Au sujet de l’UNASUR
D’une part l’UNASUR est encore largement un projet
Ce projet n’en est même pas au stade où la construction européenne en était en 1993, un an après la signature du traité de Maastricht. Car il n’existe toujours pas de parlement sud-américain alors que le parlement européen existe depuis 1979.
Le traité créant l’UNASUR a été signé à Brasilia le 23 mai 2008 et n’est entré en vigueur que le 11 mars 2011, voici un an. Trois des 12 États signataires ne l’ont toujours pas ratifié : le Paraguay, et surtout la Colombie et l’immense Brésil.
Certes les dirigeants des 12 États ont annoncé leur intention d’imiter l’UE, avec notamment la mise en place d’un Parlement, d’une citoyenneté, d’un passeport commun et à terme d’une monnaie commune.
Mais pour l’instant rien de tout ceci n’existe : le siège de l’UNASUR, prévu pour être installé en Équateur, et le Parlement, prévu pour être en Bolivie, ne sont encore à l’état de projets.

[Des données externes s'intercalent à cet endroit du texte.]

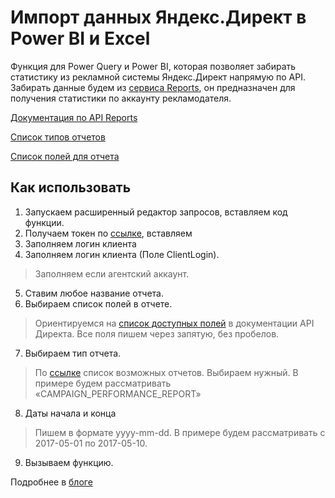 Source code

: # Импорт данных Яндекс.Директ в Power BI и Excel

Функция для Power Query и Power BI, которая позволяет забирать статистику из рекламной системы Яндекс.Директ напрямую по API.
Забирать данные будем из [сервиса Reports](https://tech.yandex.ru/direct/doc/reports/reports-docpage/), он предназначен для получения статистики по аккаунту рекламодателя.

[Документация по API Reports](https://tech.yandex.ru/direct/doc/reports/reports-docpage/)

[Список типов отчетов](https://tech.yandex.ru/direct/doc/reports/type-docpage/)

[Список полей для отчета](https://tech.yandex.ru/direct/doc/reports/fields-list-docpage/)

## Как использовать
1. Запускаем расширенный редактор запросов, вставляем код функции.
2. Получаем токен по [ссылке](https://oauth.yandex.ru/authorize?response_type=token&client_id=365a2d0a675c462d90ac145d4f5948cc), вставляем
3. Заполняем логин клиента
4. Заполняем логин клиента (Поле ClientLogin).
>Заполняем если агентский аккаунт.
5. Ставим любое название отчета.
6. Выбираем список полей в отчете.
>Ориентируемся на [список доступных полей](https://tech.yandex.ru/direct/doc/reports/fields-list-docpage/) в документации API Директа. Все поля пишем через запятую, без пробелов.
7. Выбираем тип отчета.
>По [ссылке](https://tech.yandex.ru/direct/doc/reports/type-docpage/) список возможных отчетов. Выбираем нужный.
В примере будем рассматривать «CAMPAIGN_PERFORMANCE_REPORT»
8. Даты начала и конца

>Пишем в формате yyyy-mm-dd. В примере будем рассматривать с 2017-05-01 по 2017-05-10.
9. Вызываем функцию.


Подробнее в [блоге](http://zabitov.ru/analitika/yandex-direct-power-query-connector/)
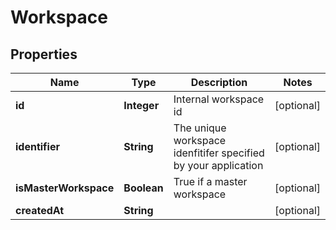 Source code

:

# Workspace


## Properties

Name | Type | Description | Notes
------------ | ------------- | ------------- | -------------
**id** | **Integer** | Internal workspace id |  [optional]
**identifier** | **String** | The unique workspace idenfitifer specified by your application |  [optional]
**isMasterWorkspace** | **Boolean** | True if a master workspace |  [optional]
**createdAt** | **String** |  |  [optional]



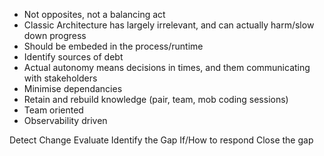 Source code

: ﻿- Not opposites, not a balancing act
- Classic Architecture has largely irrelevant, and can actually harm/slow down progress
- Should be embeded in the process/runtime
- Identify sources of debt
- Actual autonomy means decisions in times, and them communicating with stakeholders
- Minimise dependancies
- Retain and rebuild knowledge (pair, team, mob coding sessions)
- Team oriented
- Observability driven

Detect Change
Evaluate
Identify the Gap
If/How to respond
Close the gap

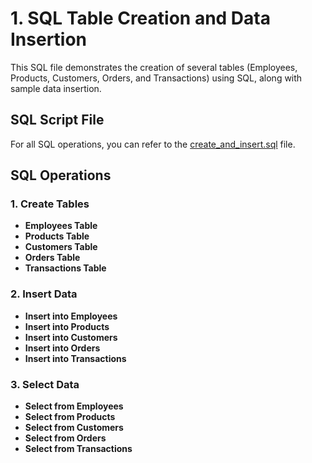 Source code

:# 1. SQL Table Creation and Data Insertion

This SQL file demonstrates the creation of several tables (Employees, Products, Customers, Orders, and Transactions) using SQL, along with sample data insertion.
## SQL Script File
For all SQL operations, you can refer to the [create_and_insert.sql](https://github.com/ParimalA24-DS/30-50-Days-SQL-Challenge/blob/main/2.POSTGRE_SQL_PRACTICE2024/1.CREATE-INSERT-QUERIES.sql) file.

## SQL Operations

### 1. **Create Tables**

- **Employees Table**
- **Products Table**
- **Customers Table**
- **Orders Table**
- **Transactions Table**

### 2. **Insert Data**

- **Insert into Employees**
- **Insert into Products**
- **Insert into Customers**
- **Insert into Orders**
- **Insert into Transactions**

### 3. **Select Data**

- **Select from Employees**
- **Select from Products**
- **Select from Customers**
- **Select from Orders**
- **Select from Transactions**

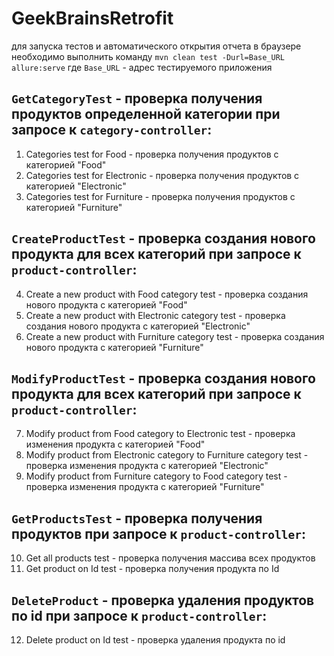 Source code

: # GeekBrainsRetrofit
для запуска тестов и автоматического открытия отчета в браузере необходимо выполнить команду `mvn clean test -Durl=Base_URL allure:serve` где 
`Base_URL` - адрес тестируемого приложения

## `GetCategoryTest` - проверка получения продуктов определенной категории при запросе к `category-controller`:
1) Categories test for Food - проверка получения продуктов с категорией "Food"
2) Categories test for Electronic - проверка получения продуктов с категорией "Electronic"
3) Categories test for Furniture - проверка получения продуктов с категорией "Furniture"

## `CreateProductTest` - проверка создания нового продукта для всех категорий при запросе к `product-controller`:
4) Create a new product with Food category test - проверка создания нового продукта с категорией "Food"
5) Create a new product with Electronic category test - проверка создания нового продукта с категорией "Electronic"
6) Create a new product with Furniture category test - проверка создания нового продукта с категорией "Furniture"

## `ModifyProductTest` - проверка создания нового продукта для всех категорий при запросе к `product-controller`:
7) Modify product from Food category to Electronic test - проверка изменения продукта с категорией "Food"
8) Modify product from Electronic category to Furniture category test - проверка изменения продукта с категорией "Electronic"
9) Modify product from Furniture category to Food category test - проверка изменения продукта с категорией "Furniture"

## `GetProductsTest` - проверка получения продуктов при запросе к `product-controller`:
10) Get all products test - проверка получения массива всех продуктов
11) Get product on Id test - проверка получения продукта по Id

## `DeleteProduct` - проверка удаления продуктов по id при запросе к `product-controller`:
12) Delete product on Id test - проверка удаления продукта по id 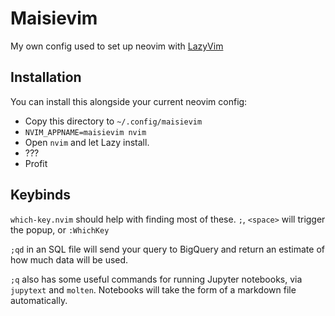 # Maisievim

My own config used to set up neovim with [LazyVim](https://www.lazyvim.org/)

## Installation

You can install this alongside your current neovim config:

* Copy this directory to `~/.config/maisievim`
* `NVIM_APPNAME=maisievim nvim`
* Open `nvim` and let Lazy install.
* ???
* Profit

## Keybinds

`which-key.nvim` should help with finding most of these. `;`, `<space>` will trigger the popup, or `:WhichKey`

`;qd` in an SQL file will send your query to BigQuery and return an estimate of how much data will be used.

`;q` also has some useful commands for running Jupyter notebooks, via `jupytext` and `molten`. Notebooks will take the form of a markdown file automatically.

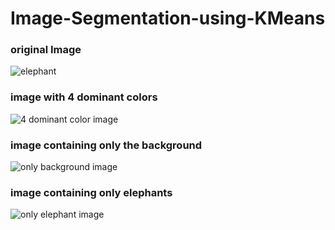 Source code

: # Image-Segmentation-using-KMeans


### original Image
![elephant](https://user-images.githubusercontent.com/35531045/66024664-11a97100-e512-11e9-8306-fb112773376c.jpg)
### image with 4 dominant colors
![4 dominant color image](https://user-images.githubusercontent.com/35531045/66024679-1a01ac00-e512-11e9-866d-11432a62cc06.png)
### image containing only the background
![only background image](https://user-images.githubusercontent.com/35531045/66024689-1e2dc980-e512-11e9-90e8-37e250a70628.png)

### image containing only elephants
![only elephant image](https://user-images.githubusercontent.com/35531045/66024693-2259e700-e512-11e9-8c7f-408e3696ae4c.png)
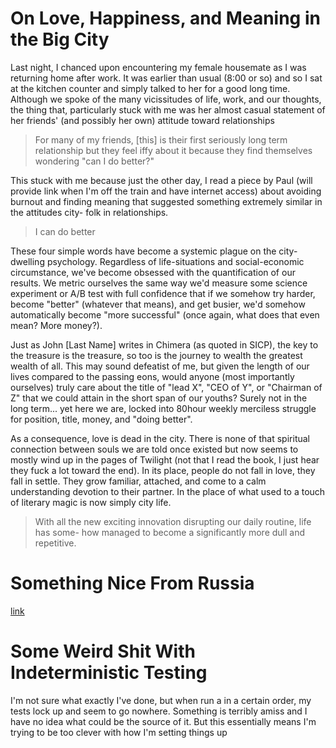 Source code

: On Love, Happiness, and Meaning in the Big City
=
Last night, I chanced upon encountering my female housemate as I was returning
home after work. It was earlier than usual (8:00 or so) and so I sat at the
kitchen counter and simply talked to her for a good long time. Although we spoke
of the many vicissitudes of life, work, and our thoughts, the thing that, 
particularly stuck with me was her almost casual statement of her friends' (and
possibly her own) attitude toward relationships

  > For many of my friends, [this] is their first seriously long term relationship
  > but they feel iffy about it because they find themselves wondering "can I do
  > better?"

This stuck with me because just the other day, I read a piece by Paul (will provide
link when I'm off the train and have internet access) about avoiding burnout and
finding meaning that suggested something extremely similar in the attitudes city-
folk in relationships.

  > I can do better

These four simple words have become a systemic plague on the city-dwelling psychology.
Regardless of life-situations and social-economic circumstance, we've become obsessed
with the quantification of our results. We metric ourselves the same way we'd measure
some science experiment or A/B test with full confidence that if we somehow try harder,
become "better" (whatever that means), and get busier, we'd somehow automatically
become "more successful" (once again, what does that even mean? More money?).

Just as John [Last Name] writes in Chimera (as quoted in SICP), the key to the treasure
is the treasure, so too is the journey to wealth the greatest wealth of all. This may
sound defeatist of me, but given the length of our lives compared to the passing eons,
would anyone (most importantly ourselves) truly care about the title of "lead X", "CEO
of Y", or "Chairman of Z" that we could attain in the short span of our youths? Surely
not in the long term... yet here we are, locked into 80hour weekly merciless struggle
for position, title, money, and "doing better".

As a consequence, love is dead in the city. There is none of that spiritual connection
between souls we are told once existed but now seems to mostly wind up in the pages of
Twilight (not that I read the book, I just hear they fuck a lot toward the end). In its
place, people do not fall in love, they fall in settle. They grow familiar, attached,
and come to a calm understanding devotion to their partner. In the place of what used
to a touch of literary magic is now simply city life.

  > With all the new exciting innovation disrupting our daily routine, life has some-
  > how managed to become a significantly more dull and repetitive.

Something Nice From Russia
=
[link](http://kottke.org/13/05/tender-moments-caught-on-russian-dash-cams)

Some Weird Shit With Indeterministic Testing
=
I'm not sure what exactly I've done, but when run a in a certain order, my tests lock up
and seem to go nowhere. Something is terribly amiss and I have no idea what could be the
source of it. But this essentially means I'm trying to be too clever with how I'm setting
things up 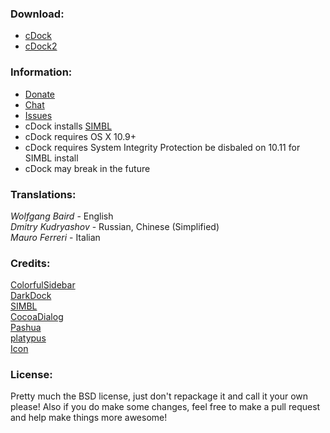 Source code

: ### Download:
* [cDock](https://github.com/w0lfschild/cDock/releases/download/v9.5/cDock_v9.5.zip)    
* [cDock2](https://github.com/w0lfschild/app_updates/raw/master/cDock/cDock_0.10.4.zip)  

### Information:
* [Donate](https://www.paypal.me/w0lfspapa)
* [Chat](https://gitter.im/w0lfschild/cDock)
* [Issues](https://github.com/w0lfschild/cDock2/issues)
* cDock installs [SIMBL](http://www.culater.net/software/SIMBL/SIMBL.php)
* cDock requires OS X 10.9+
* cDock requires System Integrity Protection be disbaled on 10.11 for SIMBL install
* cDock may break in the future

### Translations:
*Wolfgang Baird* - English    
*Dmitry Kudryashov* - Russian, Chinese (Simplified)    
*Mauro Ferreri* - Italian    

### Credits:  
[ColorfulSidebar](http://cooviewerzoom.web.fc2.com/)    
[DarkDock](http://github.com/b3ll/DarkDock)    
[SIMBL](http://www.culater.net/software/SIMBL/SIMBL.php)    
[CocoaDialog](http://mstratman.github.io/cocoadialog/)    
[Pashua](http://bluem.net/en/mac/pashua/)    
[platypus](http://sveinbjorn.org/platypus)       
[Icon](http://scafer31000.deviantart.com)    

### License:
Pretty much the BSD license, just don't repackage it and call it your own please!
Also if you do make some changes, feel free to make a pull request and help make things more awesome!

Pour l’instant, il n’y a encore rien qui, de près ou de loin, ressemble à un pouvoir supranational : ni l’équivalent de la Commission européenne, ni les quelque 300 000 pages de réglementation européenne.
D’autre part l’UNASUR a une optique anti-états-unienne
Ce n’est pas un hasard si l’Argentine de Kirchner, la Bolivie de Eva Morales, l’Équateur de Rafael Correa, le Venezuela de Hugo Chavez et le Pérou de Ollanta Humala ont ratifié le traité de l’UNASUR, tandis que la très pro-états-unienne Colombie et le prudent Brésil tardent à le faire.
Car la finalité implicite de l’UNASUR est l’antithèse même de celle de l’UE.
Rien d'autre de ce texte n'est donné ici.